## Task directions
The required output is the line that contains "If our regular" and every line after it, each written out exactly, up to the end of the entries.

## Input records
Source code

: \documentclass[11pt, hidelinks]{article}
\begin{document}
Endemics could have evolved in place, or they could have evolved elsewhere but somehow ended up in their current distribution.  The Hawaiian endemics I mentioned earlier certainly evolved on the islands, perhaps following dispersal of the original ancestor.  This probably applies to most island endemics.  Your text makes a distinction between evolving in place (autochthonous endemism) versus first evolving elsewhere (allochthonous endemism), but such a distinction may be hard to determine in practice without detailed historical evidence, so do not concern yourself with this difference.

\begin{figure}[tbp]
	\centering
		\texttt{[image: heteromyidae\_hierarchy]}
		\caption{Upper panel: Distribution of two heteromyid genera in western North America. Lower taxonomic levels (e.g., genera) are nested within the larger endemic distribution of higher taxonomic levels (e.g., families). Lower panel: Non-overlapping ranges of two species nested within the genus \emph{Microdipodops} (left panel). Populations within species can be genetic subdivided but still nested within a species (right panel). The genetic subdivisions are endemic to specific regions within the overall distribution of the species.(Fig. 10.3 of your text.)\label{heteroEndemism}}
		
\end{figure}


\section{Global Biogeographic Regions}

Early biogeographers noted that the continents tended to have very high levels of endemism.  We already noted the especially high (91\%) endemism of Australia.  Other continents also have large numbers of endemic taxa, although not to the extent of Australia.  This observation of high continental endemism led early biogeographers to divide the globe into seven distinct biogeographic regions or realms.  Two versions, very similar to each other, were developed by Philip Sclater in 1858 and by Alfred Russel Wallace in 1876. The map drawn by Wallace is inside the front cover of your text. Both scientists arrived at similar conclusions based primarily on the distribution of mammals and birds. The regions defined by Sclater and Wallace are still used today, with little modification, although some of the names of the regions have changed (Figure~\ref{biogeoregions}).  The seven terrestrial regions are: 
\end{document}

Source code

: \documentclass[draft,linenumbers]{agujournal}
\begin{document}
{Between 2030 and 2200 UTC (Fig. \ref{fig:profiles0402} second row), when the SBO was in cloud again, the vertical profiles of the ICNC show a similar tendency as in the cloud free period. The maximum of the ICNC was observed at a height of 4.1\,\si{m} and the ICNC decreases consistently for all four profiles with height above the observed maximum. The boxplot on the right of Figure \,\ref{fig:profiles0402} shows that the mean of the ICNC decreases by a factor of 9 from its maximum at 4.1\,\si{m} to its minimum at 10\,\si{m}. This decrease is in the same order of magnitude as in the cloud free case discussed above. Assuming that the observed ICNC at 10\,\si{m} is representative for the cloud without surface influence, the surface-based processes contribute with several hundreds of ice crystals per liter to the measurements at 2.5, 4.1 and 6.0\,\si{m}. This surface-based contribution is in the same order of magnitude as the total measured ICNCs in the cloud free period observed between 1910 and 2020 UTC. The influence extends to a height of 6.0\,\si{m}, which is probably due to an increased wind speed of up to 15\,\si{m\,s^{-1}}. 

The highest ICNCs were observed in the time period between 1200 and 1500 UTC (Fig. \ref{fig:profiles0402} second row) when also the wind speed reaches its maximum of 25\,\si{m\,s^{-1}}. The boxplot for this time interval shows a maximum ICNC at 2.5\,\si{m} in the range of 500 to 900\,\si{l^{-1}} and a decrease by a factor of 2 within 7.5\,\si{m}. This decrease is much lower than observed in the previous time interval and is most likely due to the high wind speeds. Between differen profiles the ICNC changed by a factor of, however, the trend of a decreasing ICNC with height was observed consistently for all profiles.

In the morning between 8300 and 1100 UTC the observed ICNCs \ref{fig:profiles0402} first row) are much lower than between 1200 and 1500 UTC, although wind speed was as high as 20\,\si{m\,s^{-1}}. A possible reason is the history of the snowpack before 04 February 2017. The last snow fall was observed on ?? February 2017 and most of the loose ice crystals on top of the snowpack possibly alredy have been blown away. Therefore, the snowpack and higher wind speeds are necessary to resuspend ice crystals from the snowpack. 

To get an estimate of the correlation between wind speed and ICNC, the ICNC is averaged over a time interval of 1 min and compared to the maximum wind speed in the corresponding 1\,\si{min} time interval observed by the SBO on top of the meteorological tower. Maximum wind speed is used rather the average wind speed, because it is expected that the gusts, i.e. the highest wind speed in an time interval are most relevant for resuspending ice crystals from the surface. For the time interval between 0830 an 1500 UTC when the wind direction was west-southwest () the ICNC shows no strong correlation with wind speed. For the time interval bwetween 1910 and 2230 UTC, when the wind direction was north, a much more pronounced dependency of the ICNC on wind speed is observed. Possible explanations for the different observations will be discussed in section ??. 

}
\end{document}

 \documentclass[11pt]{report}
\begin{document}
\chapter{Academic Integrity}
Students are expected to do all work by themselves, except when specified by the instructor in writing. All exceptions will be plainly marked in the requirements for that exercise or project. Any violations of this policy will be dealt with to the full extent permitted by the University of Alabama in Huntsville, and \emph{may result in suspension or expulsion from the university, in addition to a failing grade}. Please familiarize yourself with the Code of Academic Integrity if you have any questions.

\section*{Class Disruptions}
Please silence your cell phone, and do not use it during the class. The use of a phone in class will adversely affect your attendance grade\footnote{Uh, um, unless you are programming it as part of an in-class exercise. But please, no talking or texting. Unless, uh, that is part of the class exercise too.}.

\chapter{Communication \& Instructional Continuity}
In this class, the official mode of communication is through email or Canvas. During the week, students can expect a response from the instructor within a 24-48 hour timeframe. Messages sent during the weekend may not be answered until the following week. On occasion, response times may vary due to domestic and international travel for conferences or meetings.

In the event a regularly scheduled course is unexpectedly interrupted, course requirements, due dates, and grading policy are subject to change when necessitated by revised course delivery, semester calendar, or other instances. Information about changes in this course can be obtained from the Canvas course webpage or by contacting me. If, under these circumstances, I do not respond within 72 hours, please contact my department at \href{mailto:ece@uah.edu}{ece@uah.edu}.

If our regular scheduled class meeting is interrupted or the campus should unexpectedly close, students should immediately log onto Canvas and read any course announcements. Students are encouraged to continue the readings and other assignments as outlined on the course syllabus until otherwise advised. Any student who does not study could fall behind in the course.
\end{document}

## The completed task
If our regular scheduled class meeting is interrupted or the campus should unexpectedly close, students should immediately log onto Canvas and read any course announcements. Students are encouraged to continue the readings and other assignments as outlined on the course syllabus until otherwise advised. Any student who does not study could fall behind in the course.
\end{document}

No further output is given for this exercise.